◆ **Exercise**:
Starting at the line with "Luego, debes procesar" and going on through the line with "Evaluación del modelo: En", reproduce each line in the records below exactly and nothing more.

Start of Block

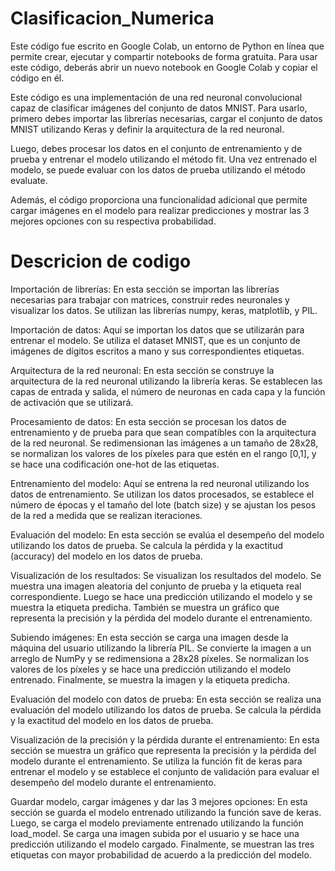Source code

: # Clasificacion_Numerica

Este código fue escrito en Google Colab, un entorno de Python en línea que permite crear, ejecutar y compartir notebooks de forma gratuita. Para usar este código, deberás abrir un nuevo notebook en Google Colab y copiar el código en él.

Este código es una implementación de una red neuronal convolucional capaz de clasificar imágenes del conjunto de datos MNIST. Para usarlo, primero debes importar las librerías necesarias, cargar el conjunto de datos MNIST utilizando Keras y definir la arquitectura de la red neuronal.

Luego, debes procesar los datos en el conjunto de entrenamiento y de prueba y entrenar el modelo utilizando el método fit. Una vez entrenado el modelo, se puede evaluar con los datos de prueba utilizando el método evaluate.

Además, el código proporciona una funcionalidad adicional que permite cargar imágenes en el modelo para realizar predicciones y mostrar las 3 mejores opciones con su respectiva probabilidad.

# Descricion de codigo

Importación de librerías: En esta sección se importan las librerías necesarias para trabajar con matrices, construir redes neuronales y visualizar los datos. Se utilizan las librerías numpy, keras, matplotlib, y PIL.

Importación de datos: Aquí se importan los datos que se utilizarán para entrenar el modelo. Se utiliza el dataset MNIST, que es un conjunto de imágenes de dígitos escritos a mano y sus correspondientes etiquetas.

Arquitectura de la red neuronal: En esta sección se construye la arquitectura de la red neuronal utilizando la librería keras. Se establecen las capas de entrada y salida, el número de neuronas en cada capa y la función de activación que se utilizará.

Procesamiento de datos: En esta sección se procesan los datos de entrenamiento y de prueba para que sean compatibles con la arquitectura de la red neuronal. Se redimensionan las imágenes a un tamaño de 28x28, se normalizan los valores de los píxeles para que estén en el rango [0,1], y se hace una codificación one-hot de las etiquetas.

Entrenamiento del modelo: Aquí se entrena la red neuronal utilizando los datos de entrenamiento. Se utilizan los datos procesados, se establece el número de épocas y el tamaño del lote (batch size) y se ajustan los pesos de la red a medida que se realizan iteraciones.

Evaluación del modelo: En esta sección se evalúa el desempeño del modelo utilizando los datos de prueba. Se calcula la pérdida y la exactitud (accuracy) del modelo en los datos de prueba.

Visualización de los resultados: Se visualizan los resultados del modelo. Se muestra una imagen aleatoria del conjunto de prueba y la etiqueta real correspondiente. Luego se hace una predicción utilizando el modelo y se muestra la etiqueta predicha. También se muestra un gráfico que representa la precisión y la pérdida del modelo durante el entrenamiento.

Subiendo imágenes: En esta sección se carga una imagen desde la máquina del usuario utilizando la librería PIL. Se convierte la imagen a un arreglo de NumPy y se redimensiona a 28x28 píxeles. Se normalizan los valores de los píxeles y se hace una predicción utilizando el modelo entrenado. Finalmente, se muestra la imagen y la etiqueta predicha.

Evaluación del modelo con datos de prueba: En esta sección se realiza una evaluación del modelo utilizando los datos de prueba. Se calcula la pérdida y la exactitud del modelo en los datos de prueba.

Visualización de la precisión y la pérdida durante el entrenamiento: En esta sección se muestra un gráfico que representa la precisión y la pérdida del modelo durante el entrenamiento. Se utiliza la función fit de keras para entrenar el modelo y se establece el conjunto de validación para evaluar el desempeño del modelo durante el entrenamiento.

Guardar modelo, cargar imágenes y dar las 3 mejores opciones: En esta sección se guarda el modelo entrenado utilizando la función save de keras. Luego, se carga el modelo previamente entrenado utilizando la función load_model. Se carga una imagen subida por el usuario y se hace una predicción utilizando el modelo cargado. Finalmente, se muestran las tres etiquetas con mayor probabilidad de acuerdo a la predicción del modelo.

End of Block

◆ **Reply**:
Luego, debes procesar los datos en el conjunto de entrenamiento y de prueba y entrenar el modelo utilizando el método fit. Una vez entrenado el modelo, se puede evaluar con los datos de prueba utilizando el método evaluate.

Además, el código proporciona una funcionalidad adicional que permite cargar imágenes en el modelo para realizar predicciones y mostrar las 3 mejores opciones con su respectiva probabilidad.

# Descricion de codigo

Importación de librerías: En esta sección se importan las librerías necesarias para trabajar con matrices, construir redes neuronales y visualizar los datos. Se utilizan las librerías numpy, keras, matplotlib, y PIL.

Importación de datos: Aquí se importan los datos que se utilizarán para entrenar el modelo. Se utiliza el dataset MNIST, que es un conjunto de imágenes de dígitos escritos a mano y sus correspondientes etiquetas.

Arquitectura de la red neuronal: En esta sección se construye la arquitectura de la red neuronal utilizando la librería keras. Se establecen las capas de entrada y salida, el número de neuronas en cada capa y la función de activación que se utilizará.

Procesamiento de datos: En esta sección se procesan los datos de entrenamiento y de prueba para que sean compatibles con la arquitectura de la red neuronal. Se redimensionan las imágenes a un tamaño de 28x28, se normalizan los valores de los píxeles para que estén en el rango [0,1], y se hace una codificación one-hot de las etiquetas.

Entrenamiento del modelo: Aquí se entrena la red neuronal utilizando los datos de entrenamiento. Se utilizan los datos procesados, se establece el número de épocas y el tamaño del lote (batch size) y se ajustan los pesos de la red a medida que se realizan iteraciones.

Evaluación del modelo: En esta sección se evalúa el desempeño del modelo utilizando los datos de prueba. Se calcula la pérdida y la exactitud (accuracy) del modelo en los datos de prueba.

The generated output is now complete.